What is expected
Copy nothing but the lines below, from the one with "When I was shown" through the one with "- 🔭 I’m currently working on system", exactly as written; no pictures should appear.

Input data
=== Section Start ===

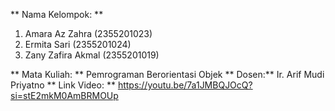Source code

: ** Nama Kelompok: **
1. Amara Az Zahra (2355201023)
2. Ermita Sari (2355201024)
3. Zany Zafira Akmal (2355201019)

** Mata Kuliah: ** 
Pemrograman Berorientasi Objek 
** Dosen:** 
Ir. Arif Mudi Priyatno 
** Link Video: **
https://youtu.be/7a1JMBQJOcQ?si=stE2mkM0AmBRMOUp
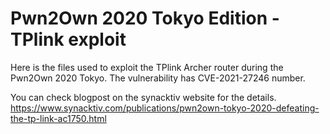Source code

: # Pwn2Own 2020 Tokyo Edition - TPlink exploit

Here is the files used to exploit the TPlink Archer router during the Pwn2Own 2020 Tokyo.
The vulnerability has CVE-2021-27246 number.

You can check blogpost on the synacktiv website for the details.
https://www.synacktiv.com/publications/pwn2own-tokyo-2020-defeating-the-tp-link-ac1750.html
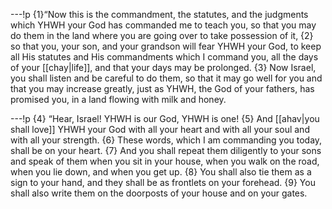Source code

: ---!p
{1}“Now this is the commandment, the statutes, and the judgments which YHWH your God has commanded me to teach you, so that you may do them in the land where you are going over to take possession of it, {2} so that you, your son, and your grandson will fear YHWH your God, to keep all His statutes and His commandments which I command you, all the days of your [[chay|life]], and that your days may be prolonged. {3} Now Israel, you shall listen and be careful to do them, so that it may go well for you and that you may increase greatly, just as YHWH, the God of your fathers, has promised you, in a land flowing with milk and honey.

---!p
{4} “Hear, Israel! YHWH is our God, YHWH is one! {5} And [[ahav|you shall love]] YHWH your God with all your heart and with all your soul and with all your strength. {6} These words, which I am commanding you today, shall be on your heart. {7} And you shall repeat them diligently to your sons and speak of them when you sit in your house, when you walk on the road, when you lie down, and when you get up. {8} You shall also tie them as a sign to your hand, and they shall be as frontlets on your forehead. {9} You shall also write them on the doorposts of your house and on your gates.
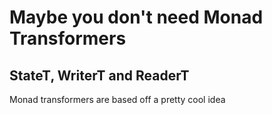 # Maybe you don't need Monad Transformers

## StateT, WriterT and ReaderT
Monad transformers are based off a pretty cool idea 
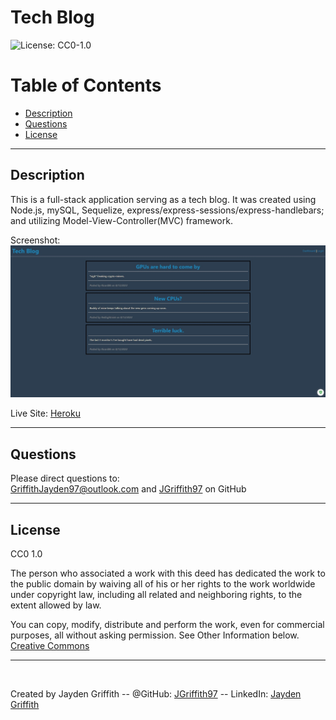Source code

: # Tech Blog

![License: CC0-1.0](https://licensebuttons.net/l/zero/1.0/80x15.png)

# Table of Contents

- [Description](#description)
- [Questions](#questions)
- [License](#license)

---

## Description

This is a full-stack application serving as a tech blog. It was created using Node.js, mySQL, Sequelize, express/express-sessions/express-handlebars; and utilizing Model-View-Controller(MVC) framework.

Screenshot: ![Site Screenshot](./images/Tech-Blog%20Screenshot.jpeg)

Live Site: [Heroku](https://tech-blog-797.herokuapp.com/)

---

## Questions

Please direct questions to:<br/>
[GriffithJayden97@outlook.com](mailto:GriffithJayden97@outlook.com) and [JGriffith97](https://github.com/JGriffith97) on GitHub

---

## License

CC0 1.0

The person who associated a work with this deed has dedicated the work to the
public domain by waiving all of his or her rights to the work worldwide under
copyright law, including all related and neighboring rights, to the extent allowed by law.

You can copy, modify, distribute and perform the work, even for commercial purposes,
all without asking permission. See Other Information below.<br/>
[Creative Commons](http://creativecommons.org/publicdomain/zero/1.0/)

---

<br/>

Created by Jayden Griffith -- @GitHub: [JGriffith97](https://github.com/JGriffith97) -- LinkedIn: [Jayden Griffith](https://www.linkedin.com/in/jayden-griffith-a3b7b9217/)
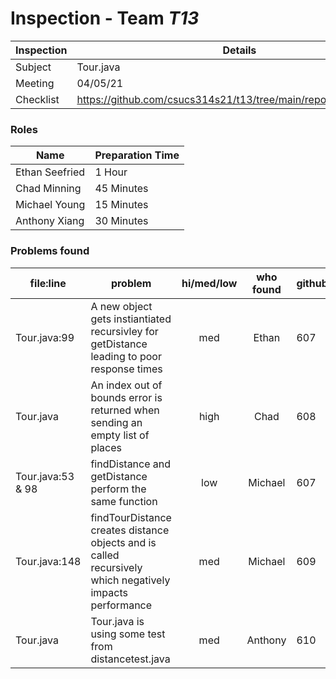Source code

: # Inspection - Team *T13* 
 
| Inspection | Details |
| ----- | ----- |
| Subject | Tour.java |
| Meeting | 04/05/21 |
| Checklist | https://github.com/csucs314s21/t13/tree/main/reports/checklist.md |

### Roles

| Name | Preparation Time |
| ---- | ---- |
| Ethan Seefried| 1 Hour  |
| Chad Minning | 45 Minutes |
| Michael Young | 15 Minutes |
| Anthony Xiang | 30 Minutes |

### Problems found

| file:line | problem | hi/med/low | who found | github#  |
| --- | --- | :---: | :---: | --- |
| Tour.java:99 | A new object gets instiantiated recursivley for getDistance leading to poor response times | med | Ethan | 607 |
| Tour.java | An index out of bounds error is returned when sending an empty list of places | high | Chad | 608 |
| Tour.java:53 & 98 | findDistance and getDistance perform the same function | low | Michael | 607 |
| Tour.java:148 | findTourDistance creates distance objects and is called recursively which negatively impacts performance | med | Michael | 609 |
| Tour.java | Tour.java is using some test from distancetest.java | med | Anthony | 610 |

=== Section End ===
=== Section Start ===

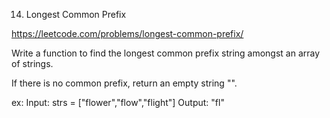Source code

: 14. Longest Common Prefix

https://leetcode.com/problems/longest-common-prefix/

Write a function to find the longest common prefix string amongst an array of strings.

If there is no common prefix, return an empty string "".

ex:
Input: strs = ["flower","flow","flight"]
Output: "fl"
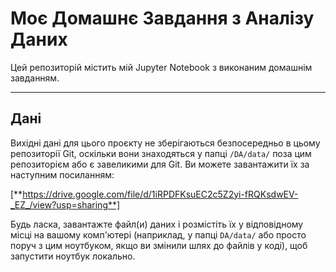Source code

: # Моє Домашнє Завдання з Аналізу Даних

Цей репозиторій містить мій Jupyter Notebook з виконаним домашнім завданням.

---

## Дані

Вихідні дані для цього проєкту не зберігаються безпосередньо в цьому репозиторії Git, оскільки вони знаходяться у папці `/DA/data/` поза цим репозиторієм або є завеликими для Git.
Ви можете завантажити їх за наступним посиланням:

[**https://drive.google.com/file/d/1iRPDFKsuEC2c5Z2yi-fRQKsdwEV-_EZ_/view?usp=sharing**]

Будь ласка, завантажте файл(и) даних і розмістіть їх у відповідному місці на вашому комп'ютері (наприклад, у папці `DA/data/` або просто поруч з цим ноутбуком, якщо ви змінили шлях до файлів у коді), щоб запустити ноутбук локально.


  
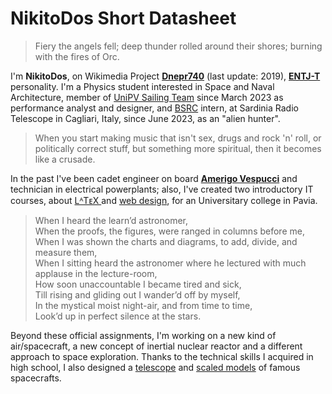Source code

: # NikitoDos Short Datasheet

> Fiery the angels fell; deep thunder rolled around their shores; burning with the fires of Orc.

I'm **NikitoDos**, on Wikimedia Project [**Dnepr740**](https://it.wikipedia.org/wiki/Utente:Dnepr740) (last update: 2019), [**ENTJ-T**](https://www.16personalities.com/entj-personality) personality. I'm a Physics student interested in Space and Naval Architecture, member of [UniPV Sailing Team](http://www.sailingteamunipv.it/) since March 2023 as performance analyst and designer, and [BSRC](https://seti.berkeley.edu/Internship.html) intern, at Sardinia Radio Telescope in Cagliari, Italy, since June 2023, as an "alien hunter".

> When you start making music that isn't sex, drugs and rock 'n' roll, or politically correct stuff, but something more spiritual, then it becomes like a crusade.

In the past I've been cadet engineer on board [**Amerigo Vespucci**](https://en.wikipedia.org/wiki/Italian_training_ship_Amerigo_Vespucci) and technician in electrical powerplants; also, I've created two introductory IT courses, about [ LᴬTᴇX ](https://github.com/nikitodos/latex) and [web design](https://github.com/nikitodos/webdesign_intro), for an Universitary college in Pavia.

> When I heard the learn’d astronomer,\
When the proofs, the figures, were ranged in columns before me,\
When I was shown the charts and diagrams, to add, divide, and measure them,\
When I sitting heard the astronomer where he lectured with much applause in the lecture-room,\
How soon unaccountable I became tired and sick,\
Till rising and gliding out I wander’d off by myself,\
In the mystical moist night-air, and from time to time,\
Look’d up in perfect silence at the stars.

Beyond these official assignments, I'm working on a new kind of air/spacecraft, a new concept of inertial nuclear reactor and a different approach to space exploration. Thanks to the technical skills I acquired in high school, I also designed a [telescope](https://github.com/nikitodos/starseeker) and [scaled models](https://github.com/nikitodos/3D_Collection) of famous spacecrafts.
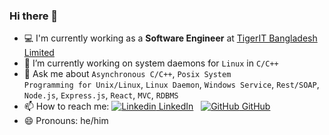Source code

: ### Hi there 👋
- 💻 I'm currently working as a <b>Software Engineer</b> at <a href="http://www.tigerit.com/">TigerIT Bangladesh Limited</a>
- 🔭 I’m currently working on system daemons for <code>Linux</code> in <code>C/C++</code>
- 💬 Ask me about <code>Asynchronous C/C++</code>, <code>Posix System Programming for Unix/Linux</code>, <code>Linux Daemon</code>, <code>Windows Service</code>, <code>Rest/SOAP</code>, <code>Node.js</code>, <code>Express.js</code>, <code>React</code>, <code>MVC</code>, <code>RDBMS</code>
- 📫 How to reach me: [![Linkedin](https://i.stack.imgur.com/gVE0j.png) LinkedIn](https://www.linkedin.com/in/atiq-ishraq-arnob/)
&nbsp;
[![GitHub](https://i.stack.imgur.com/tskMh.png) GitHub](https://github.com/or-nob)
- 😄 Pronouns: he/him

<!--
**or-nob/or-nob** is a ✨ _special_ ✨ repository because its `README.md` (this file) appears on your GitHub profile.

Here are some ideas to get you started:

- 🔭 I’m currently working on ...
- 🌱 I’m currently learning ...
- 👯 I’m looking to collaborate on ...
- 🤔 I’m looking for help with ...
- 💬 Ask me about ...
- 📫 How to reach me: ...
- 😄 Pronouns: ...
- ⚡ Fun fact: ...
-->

=== Section End ===
=== Section Start ===

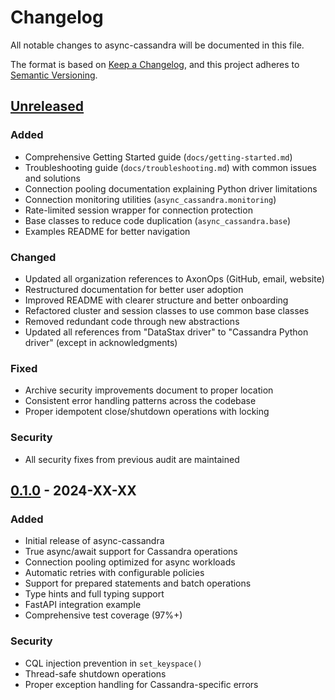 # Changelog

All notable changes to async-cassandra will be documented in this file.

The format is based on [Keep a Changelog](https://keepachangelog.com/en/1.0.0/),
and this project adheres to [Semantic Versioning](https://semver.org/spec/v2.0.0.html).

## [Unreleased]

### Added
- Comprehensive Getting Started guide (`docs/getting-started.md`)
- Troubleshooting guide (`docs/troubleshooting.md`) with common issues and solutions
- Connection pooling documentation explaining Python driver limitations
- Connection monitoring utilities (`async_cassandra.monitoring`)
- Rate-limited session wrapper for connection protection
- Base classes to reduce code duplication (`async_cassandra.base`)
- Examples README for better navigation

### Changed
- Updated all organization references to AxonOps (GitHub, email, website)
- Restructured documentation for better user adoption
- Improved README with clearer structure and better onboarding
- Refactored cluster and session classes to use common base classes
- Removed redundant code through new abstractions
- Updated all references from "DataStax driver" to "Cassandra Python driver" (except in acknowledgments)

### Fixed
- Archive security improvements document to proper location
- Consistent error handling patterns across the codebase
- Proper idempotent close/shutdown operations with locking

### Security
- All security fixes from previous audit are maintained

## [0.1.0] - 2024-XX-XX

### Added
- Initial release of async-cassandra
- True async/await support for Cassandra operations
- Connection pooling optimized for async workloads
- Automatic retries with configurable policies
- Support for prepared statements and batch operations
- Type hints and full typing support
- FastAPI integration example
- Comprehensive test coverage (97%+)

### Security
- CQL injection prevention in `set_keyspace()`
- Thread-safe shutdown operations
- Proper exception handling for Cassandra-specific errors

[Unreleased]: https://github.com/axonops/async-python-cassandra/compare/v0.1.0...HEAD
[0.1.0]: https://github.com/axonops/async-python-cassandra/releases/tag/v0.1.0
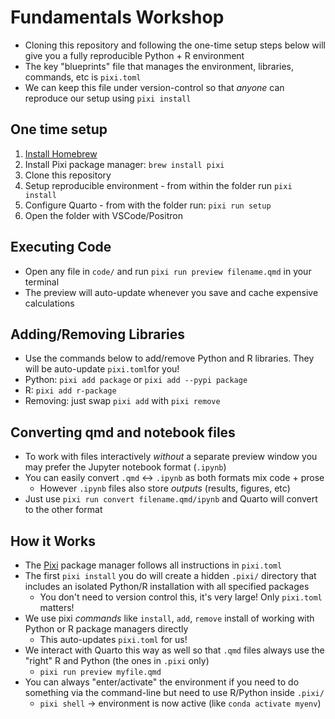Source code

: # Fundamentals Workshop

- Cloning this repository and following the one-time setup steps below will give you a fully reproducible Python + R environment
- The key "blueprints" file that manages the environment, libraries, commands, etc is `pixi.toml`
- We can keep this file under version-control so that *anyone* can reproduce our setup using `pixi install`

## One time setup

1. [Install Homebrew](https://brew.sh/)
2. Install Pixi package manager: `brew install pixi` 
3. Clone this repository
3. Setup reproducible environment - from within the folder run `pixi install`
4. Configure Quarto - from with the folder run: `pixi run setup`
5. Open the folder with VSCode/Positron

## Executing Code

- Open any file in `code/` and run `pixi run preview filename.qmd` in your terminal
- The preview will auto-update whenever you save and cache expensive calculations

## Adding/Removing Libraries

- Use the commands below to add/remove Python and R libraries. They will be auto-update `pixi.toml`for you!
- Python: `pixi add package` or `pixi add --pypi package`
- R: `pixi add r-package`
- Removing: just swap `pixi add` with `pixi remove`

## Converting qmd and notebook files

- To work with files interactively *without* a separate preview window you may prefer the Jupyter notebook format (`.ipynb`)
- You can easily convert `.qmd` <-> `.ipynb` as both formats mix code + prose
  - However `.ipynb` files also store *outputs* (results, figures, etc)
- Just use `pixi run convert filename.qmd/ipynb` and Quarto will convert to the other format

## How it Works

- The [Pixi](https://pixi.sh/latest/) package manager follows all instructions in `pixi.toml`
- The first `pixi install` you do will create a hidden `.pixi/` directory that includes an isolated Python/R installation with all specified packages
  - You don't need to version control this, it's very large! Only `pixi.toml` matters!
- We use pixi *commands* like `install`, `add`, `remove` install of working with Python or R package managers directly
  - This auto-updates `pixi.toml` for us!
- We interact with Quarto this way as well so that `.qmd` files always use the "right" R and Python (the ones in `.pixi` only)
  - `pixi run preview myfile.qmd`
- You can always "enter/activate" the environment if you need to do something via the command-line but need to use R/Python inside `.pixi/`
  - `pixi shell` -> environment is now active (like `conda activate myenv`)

=== Section End ===

Completed task
When I was shown the charts and diagrams, to add, divide, and measure them,\
When I sitting heard the astronomer where he lectured with much applause in the lecture-room,\
How soon unaccountable I became tired and sick,\
Till rising and gliding out I wander’d off by myself,\
In the mystical moist night-air, and from time to time,\
Look’d up in perfect silence at the stars.

Beyond these official assignments, I'm working on a new kind of air/spacecraft, a new concept of inertial nuclear reactor and a different approach to space exploration. Thanks to the technical skills I acquired in high school, I also designed a [telescope](https://github.com/nikitodos/starseeker) and [scaled models](https://github.com/nikitodos/3D_Collection) of famous spacecrafts.
Source code

: ### Hi there 👋
- 💻 I'm currently working as a <b>Software Engineer</b> at <a href="http://www.tigerit.com/">TigerIT Bangladesh Limited</a>
- 🔭 I’m currently working on system daemons for <code>Linux</code> in <code>C/C++</code>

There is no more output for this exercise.